* _Dataset entries_:

______

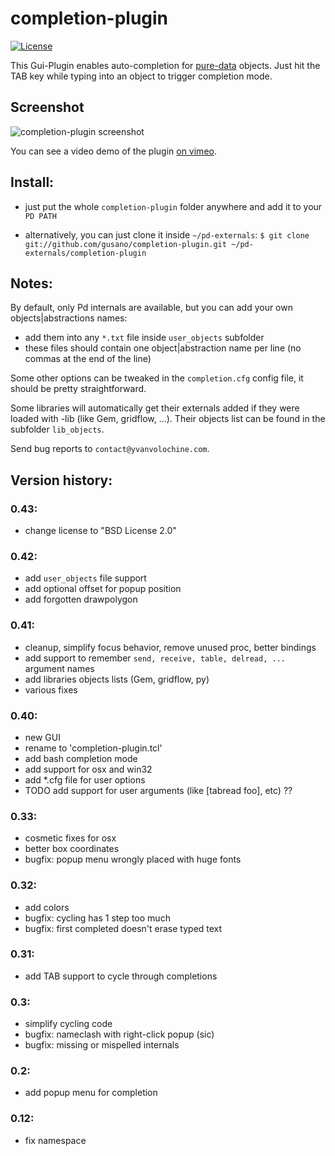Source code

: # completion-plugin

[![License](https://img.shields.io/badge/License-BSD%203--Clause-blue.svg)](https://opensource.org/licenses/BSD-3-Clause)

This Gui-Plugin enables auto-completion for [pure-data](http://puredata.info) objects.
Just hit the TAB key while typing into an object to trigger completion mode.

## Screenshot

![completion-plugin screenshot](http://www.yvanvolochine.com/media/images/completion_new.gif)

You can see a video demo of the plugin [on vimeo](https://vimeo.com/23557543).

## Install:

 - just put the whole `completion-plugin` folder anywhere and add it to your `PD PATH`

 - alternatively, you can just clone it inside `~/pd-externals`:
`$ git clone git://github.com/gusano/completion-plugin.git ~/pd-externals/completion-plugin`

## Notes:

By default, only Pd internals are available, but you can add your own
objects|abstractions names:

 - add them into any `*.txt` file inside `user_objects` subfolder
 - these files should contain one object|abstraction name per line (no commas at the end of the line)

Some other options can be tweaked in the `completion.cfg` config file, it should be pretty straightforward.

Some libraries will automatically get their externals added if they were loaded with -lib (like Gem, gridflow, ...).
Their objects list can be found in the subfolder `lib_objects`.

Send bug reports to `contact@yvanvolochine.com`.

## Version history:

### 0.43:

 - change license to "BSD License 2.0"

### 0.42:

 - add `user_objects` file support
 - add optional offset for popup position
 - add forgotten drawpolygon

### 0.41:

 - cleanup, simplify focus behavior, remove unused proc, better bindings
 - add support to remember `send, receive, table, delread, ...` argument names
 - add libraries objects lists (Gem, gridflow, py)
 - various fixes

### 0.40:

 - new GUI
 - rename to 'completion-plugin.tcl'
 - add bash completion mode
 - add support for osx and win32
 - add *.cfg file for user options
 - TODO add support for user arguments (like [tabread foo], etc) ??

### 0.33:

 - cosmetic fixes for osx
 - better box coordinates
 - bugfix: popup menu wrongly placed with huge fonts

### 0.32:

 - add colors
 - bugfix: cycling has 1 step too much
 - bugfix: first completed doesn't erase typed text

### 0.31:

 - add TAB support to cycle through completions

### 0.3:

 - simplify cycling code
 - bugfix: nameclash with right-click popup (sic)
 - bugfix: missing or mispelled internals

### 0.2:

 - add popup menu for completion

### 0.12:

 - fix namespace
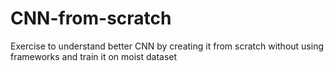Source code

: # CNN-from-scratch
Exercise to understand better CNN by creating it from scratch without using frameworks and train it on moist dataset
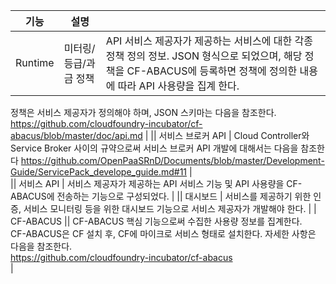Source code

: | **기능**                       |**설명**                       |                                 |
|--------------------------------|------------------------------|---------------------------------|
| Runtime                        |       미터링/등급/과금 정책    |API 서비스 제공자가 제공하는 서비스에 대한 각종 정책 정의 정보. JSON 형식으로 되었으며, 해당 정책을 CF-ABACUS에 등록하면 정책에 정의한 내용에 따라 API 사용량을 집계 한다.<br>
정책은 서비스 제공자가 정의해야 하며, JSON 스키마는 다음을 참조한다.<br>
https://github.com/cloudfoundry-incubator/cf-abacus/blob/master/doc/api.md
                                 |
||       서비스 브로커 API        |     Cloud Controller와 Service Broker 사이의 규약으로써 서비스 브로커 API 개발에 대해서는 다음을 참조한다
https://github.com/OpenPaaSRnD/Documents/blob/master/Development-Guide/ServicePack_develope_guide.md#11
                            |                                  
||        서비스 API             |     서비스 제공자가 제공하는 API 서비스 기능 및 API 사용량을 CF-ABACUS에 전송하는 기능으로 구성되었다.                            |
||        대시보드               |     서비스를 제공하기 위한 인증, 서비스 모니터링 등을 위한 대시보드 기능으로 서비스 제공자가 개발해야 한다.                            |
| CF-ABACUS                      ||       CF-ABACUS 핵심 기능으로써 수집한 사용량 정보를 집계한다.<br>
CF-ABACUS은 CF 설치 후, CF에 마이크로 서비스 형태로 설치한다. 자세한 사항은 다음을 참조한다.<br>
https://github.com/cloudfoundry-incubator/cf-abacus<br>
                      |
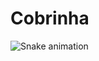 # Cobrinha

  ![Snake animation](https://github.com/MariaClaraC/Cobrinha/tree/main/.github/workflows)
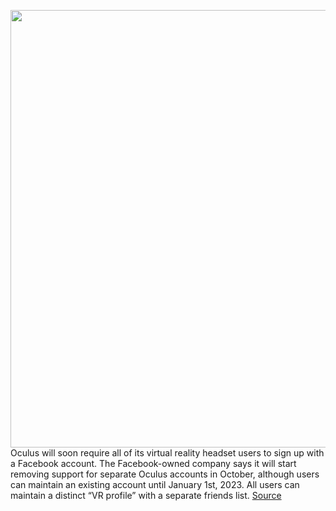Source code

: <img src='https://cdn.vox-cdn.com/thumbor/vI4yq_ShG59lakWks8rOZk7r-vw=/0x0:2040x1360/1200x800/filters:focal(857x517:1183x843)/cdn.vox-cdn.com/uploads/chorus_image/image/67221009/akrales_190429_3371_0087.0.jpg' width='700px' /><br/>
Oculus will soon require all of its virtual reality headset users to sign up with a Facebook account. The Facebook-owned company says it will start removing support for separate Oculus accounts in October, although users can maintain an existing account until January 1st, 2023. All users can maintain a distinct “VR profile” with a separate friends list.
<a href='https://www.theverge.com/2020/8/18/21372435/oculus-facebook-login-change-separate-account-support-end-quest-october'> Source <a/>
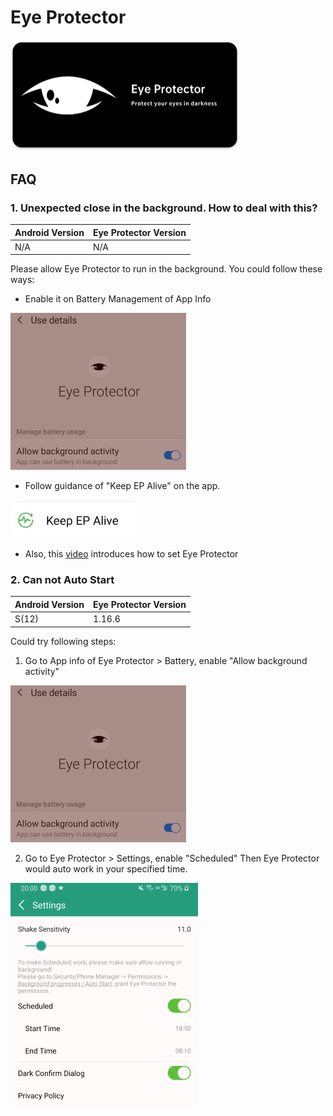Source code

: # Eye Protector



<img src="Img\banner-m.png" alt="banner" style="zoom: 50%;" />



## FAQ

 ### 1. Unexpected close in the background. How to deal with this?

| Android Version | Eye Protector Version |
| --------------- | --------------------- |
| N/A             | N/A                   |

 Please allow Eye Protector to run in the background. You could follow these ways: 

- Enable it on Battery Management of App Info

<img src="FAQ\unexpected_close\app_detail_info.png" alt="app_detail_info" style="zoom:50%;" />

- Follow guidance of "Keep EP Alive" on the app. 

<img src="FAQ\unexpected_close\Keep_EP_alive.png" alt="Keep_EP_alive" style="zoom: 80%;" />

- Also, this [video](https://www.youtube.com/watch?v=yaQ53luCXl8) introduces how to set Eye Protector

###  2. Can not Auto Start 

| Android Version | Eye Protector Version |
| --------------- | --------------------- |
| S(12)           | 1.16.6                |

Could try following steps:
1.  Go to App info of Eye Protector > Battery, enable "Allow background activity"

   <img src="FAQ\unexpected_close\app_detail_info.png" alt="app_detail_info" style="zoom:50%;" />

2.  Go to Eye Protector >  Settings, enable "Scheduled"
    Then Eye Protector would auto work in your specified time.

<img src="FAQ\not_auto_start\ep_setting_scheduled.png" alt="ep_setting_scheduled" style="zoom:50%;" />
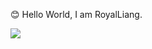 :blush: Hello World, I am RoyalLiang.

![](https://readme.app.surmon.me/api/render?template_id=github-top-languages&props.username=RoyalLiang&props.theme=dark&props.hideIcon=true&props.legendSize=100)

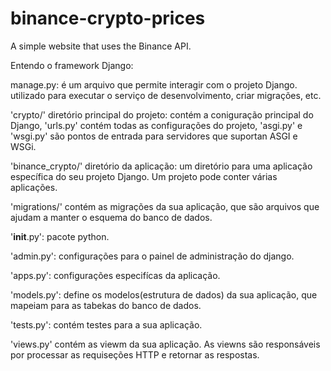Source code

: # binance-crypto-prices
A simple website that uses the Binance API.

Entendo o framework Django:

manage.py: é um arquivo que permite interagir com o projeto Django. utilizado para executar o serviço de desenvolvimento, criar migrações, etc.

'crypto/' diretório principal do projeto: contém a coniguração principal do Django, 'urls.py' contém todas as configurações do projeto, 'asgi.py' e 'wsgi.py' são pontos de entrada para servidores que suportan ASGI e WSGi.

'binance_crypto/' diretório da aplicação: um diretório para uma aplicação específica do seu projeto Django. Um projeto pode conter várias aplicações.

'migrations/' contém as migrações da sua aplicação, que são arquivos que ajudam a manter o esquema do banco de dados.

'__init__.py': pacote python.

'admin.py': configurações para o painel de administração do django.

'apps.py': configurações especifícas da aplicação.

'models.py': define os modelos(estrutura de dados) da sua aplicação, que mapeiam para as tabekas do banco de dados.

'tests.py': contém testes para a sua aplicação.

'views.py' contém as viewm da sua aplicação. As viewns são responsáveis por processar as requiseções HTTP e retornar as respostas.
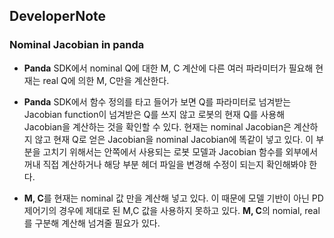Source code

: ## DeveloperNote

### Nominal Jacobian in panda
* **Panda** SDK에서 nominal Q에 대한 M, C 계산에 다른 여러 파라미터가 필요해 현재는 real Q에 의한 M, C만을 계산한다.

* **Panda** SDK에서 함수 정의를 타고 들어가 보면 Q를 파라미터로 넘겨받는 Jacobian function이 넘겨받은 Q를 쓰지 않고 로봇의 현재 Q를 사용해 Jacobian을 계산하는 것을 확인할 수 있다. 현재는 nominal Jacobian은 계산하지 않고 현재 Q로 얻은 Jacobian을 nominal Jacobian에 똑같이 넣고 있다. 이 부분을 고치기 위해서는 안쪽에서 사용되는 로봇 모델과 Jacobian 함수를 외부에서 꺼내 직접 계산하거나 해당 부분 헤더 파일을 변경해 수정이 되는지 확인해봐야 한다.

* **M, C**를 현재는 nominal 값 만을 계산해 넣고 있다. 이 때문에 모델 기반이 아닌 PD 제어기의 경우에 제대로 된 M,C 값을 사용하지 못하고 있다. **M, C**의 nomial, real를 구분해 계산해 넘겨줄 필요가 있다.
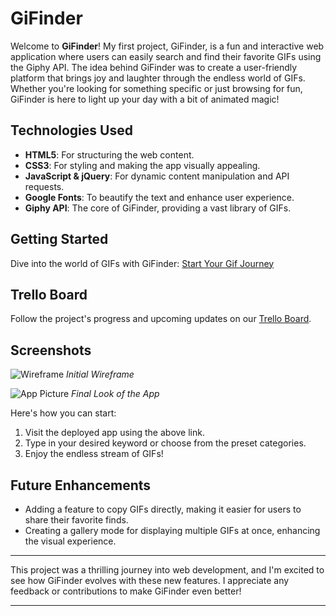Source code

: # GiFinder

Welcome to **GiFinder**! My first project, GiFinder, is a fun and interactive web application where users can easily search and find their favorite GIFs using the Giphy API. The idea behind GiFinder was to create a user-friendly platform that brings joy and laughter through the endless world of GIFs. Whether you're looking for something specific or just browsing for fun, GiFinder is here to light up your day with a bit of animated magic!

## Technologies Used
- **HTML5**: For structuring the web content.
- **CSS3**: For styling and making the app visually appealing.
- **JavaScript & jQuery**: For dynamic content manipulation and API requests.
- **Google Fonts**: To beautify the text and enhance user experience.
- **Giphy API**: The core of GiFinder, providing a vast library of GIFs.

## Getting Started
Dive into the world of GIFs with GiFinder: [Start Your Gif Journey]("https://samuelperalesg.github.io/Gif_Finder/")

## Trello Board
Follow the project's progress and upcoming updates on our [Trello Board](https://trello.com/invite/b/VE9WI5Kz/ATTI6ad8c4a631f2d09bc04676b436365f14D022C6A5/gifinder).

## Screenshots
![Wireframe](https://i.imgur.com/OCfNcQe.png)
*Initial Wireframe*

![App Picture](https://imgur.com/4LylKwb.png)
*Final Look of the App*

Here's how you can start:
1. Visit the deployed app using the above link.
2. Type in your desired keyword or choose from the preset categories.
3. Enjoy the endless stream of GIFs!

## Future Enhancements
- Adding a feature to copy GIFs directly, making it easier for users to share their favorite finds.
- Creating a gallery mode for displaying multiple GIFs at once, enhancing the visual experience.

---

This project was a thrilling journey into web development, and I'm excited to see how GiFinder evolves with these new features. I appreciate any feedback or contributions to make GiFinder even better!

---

______

Each line above from the one with "- alternatively, you" up to and including the one with "- these files" must be set down exactly, and no line outside that span may appear.

* _Exercise response_:
 - alternatively, you can just clone it inside `~/pd-externals`:
`$ git clone git://github.com/gusano/completion-plugin.git ~/pd-externals/completion-plugin`

## Notes:

By default, only Pd internals are available, but you can add your own
objects|abstractions names:

 - add them into any `*.txt` file inside `user_objects` subfolder
 - these files should contain one object|abstraction name per line (no commas at the end of the line)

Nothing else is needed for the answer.